- **GIVEN RECORDS**:

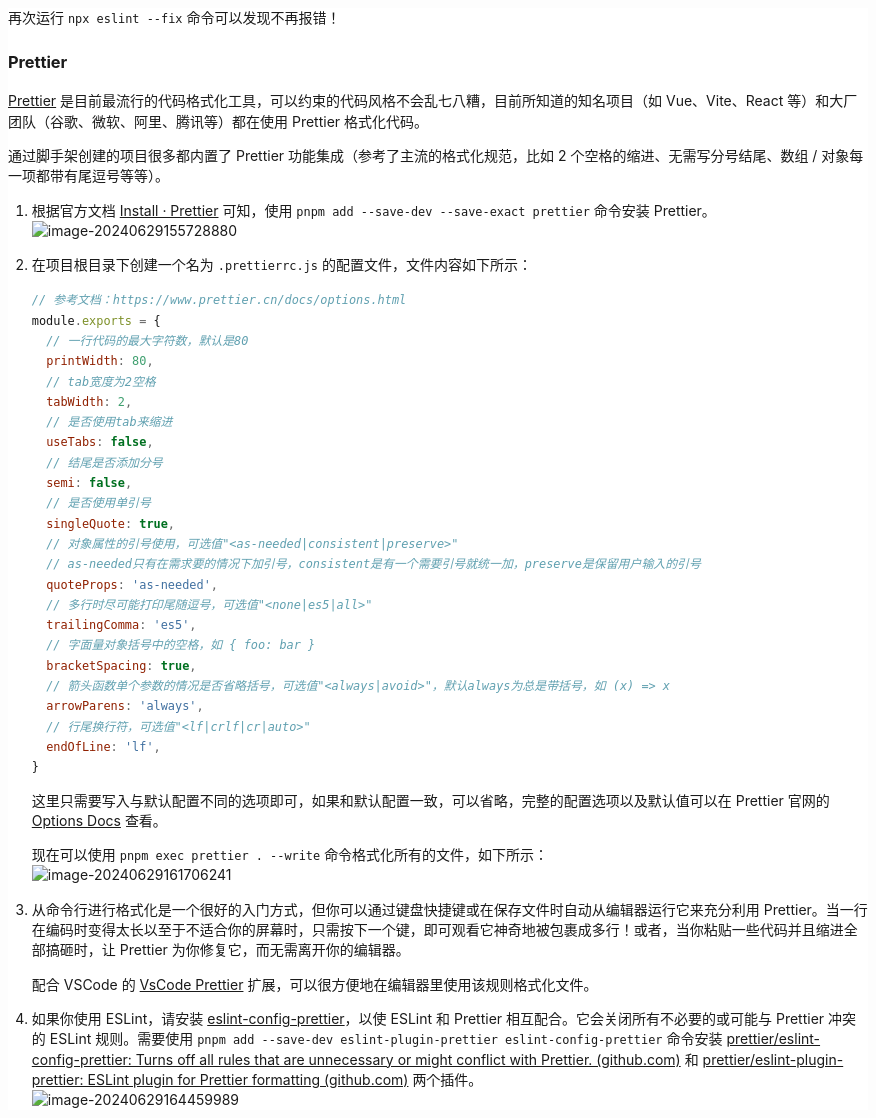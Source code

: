    再次运行 `npx eslint --fix` 命令可以发现不再报错！

### Prettier

[Prettier](https://github.com/prettier/prettier) 是目前最流行的代码格式化工具，可以约束的代码风格不会乱七八糟，目前所知道的知名项目（如 Vue、Vite、React 等）和大厂团队（谷歌、微软、阿里、腾讯等）都在使用 Prettier 格式化代码。

通过脚手架创建的项目很多都内置了 Prettier 功能集成（参考了主流的格式化规范，比如 2 个空格的缩进、无需写分号结尾、数组 / 对象每一项都带有尾逗号等等）。

1. 根据官方文档 [Install · Prettier](https://prettier.io/docs/en/install) 可知，使用 `pnpm add --save-dev --save-exact prettier` 命令安装 Prettier。 <br />![image-20240629155728880](https://cdn.jsdelivr.net/gh/xihuanxiaorang/img/202406291557210.png)

2. 在项目根目录下创建一个名为 `.prettierrc.js` 的配置文件，文件内容如下所示：

   ```js
   // 参考文档：https://www.prettier.cn/docs/options.html
   module.exports = {
     // 一行代码的最大字符数，默认是80
     printWidth: 80,
     // tab宽度为2空格
     tabWidth: 2,
     // 是否使用tab来缩进
     useTabs: false,
     // 结尾是否添加分号
     semi: false,
     // 是否使用单引号
     singleQuote: true,
     // 对象属性的引号使用，可选值"<as-needed|consistent|preserve>"
     // as-needed只有在需求要的情况下加引号，consistent是有一个需要引号就统一加，preserve是保留用户输入的引号
     quoteProps: 'as-needed',
     // 多行时尽可能打印尾随逗号，可选值"<none|es5|all>"
     trailingComma: 'es5',
     // 字面量对象括号中的空格，如 { foo: bar }
     bracketSpacing: true,
     // 箭头函数单个参数的情况是否省略括号，可选值"<always|avoid>"，默认always为总是带括号，如 (x) => x
     arrowParens: 'always',
     // 行尾换行符，可选值"<lf|crlf|cr|auto>"
     endOfLine: 'lf',
   }
   ```

   这里只需要写入与默认配置不同的选项即可，如果和默认配置一致，可以省略，完整的配置选项以及默认值可以在 Prettier 官网的 [Options Docs](https://prettier.io/docs/en/options.html) 查看。

   现在可以使用 `pnpm exec prettier . --write` 命令格式化所有的文件，如下所示：<br />![image-20240629161706241](https://cdn.jsdelivr.net/gh/xihuanxiaorang/img/202406291617445.png)

3. 从命令行进行格式化是一个很好的入门方式，但你可以通过键盘快捷键或在保存文件时自动从编辑器运行它来充分利用 Prettier。当一行在编码时变得太长以至于不适合你的屏幕时，只需按下一个键，即可观看它神奇地被包裹成多行！或者，当你粘贴一些代码并且缩进全部搞砸时，让 Prettier 为你修复它，而无需离开你的编辑器。

   配合 VSCode 的 [VsCode Prettier](https://marketplace.visualstudio.com/items?itemName=esbenp.prettier-vscode) 扩展，可以很方便地在编辑器里使用该规则格式化文件。

4. 如果你使用 ESLint，请安装 [eslint-config-prettier](https://github.com/prettier/eslint-config-prettier#installation)，以使 ESLint 和 Prettier 相互配合。它会关闭所有不必要的或可能与 Prettier 冲突的 ESLint 规则。需要使用 `pnpm add --save-dev eslint-plugin-prettier eslint-config-prettier` 命令安装 [prettier/eslint-config-prettier: Turns off all rules that are unnecessary or might conflict with Prettier. (github.com)](https://github.com/prettier/eslint-config-prettier#installation) 和 [prettier/eslint-plugin-prettier: ESLint plugin for Prettier formatting (github.com)](https://github.com/prettier/eslint-plugin-prettier#recommended-configuration) 两个插件。<br />![image-20240629164459989](https://cdn.jsdelivr.net/gh/xihuanxiaorang/img/202406291645310.png)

- **EXERCISE DIRECTIONS**: Pictures stay out. Print the data exactly, from its first line through the line containing "配合 VSCode 的".

- **SOLUTION FOR THIS EXERCISE**:
Source code

:    再次运行 `npx eslint --fix` 命令可以发现不再报错！

### Prettier

[Prettier](https://github.com/prettier/prettier) 是目前最流行的代码格式化工具，可以约束的代码风格不会乱七八糟，目前所知道的知名项目（如 Vue、Vite、React 等）和大厂团队（谷歌、微软、阿里、腾讯等）都在使用 Prettier 格式化代码。

通过脚手架创建的项目很多都内置了 Prettier 功能集成（参考了主流的格式化规范，比如 2 个空格的缩进、无需写分号结尾、数组 / 对象每一项都带有尾逗号等等）。

1. 根据官方文档 [Install · Prettier](https://prettier.io/docs/en/install) 可知，使用 `pnpm add --save-dev --save-exact prettier` 命令安装 Prettier。 <br />![image-20240629155728880](https://cdn.jsdelivr.net/gh/xihuanxiaorang/img/202406291557210.png)

2. 在项目根目录下创建一个名为 `.prettierrc.js` 的配置文件，文件内容如下所示：

   ```js
   // 参考文档：https://www.prettier.cn/docs/options.html
   module.exports = {
     // 一行代码的最大字符数，默认是80
     printWidth: 80,
     // tab宽度为2空格
     tabWidth: 2,
     // 是否使用tab来缩进
     useTabs: false,
     // 结尾是否添加分号
     semi: false,
     // 是否使用单引号
     singleQuote: true,
     // 对象属性的引号使用，可选值"<as-needed|consistent|preserve>"
     // as-needed只有在需求要的情况下加引号，consistent是有一个需要引号就统一加，preserve是保留用户输入的引号
     quoteProps: 'as-needed',
     // 多行时尽可能打印尾随逗号，可选值"<none|es5|all>"
     trailingComma: 'es5',
     // 字面量对象括号中的空格，如 { foo: bar }
     bracketSpacing: true,
     // 箭头函数单个参数的情况是否省略括号，可选值"<always|avoid>"，默认always为总是带括号，如 (x) => x
     arrowParens: 'always',
     // 行尾换行符，可选值"<lf|crlf|cr|auto>"
     endOfLine: 'lf',
   }
   ```

   这里只需要写入与默认配置不同的选项即可，如果和默认配置一致，可以省略，完整的配置选项以及默认值可以在 Prettier 官网的 [Options Docs](https://prettier.io/docs/en/options.html) 查看。

   现在可以使用 `pnpm exec prettier . --write` 命令格式化所有的文件，如下所示：<br />![image-20240629161706241](https://cdn.jsdelivr.net/gh/xihuanxiaorang/img/202406291617445.png)

3. 从命令行进行格式化是一个很好的入门方式，但你可以通过键盘快捷键或在保存文件时自动从编辑器运行它来充分利用 Prettier。当一行在编码时变得太长以至于不适合你的屏幕时，只需按下一个键，即可观看它神奇地被包裹成多行！或者，当你粘贴一些代码并且缩进全部搞砸时，让 Prettier 为你修复它，而无需离开你的编辑器。

   配合 VSCode 的 [VsCode Prettier](https://marketplace.visualstudio.com/items?itemName=esbenp.prettier-vscode) 扩展，可以很方便地在编辑器里使用该规则格式化文件。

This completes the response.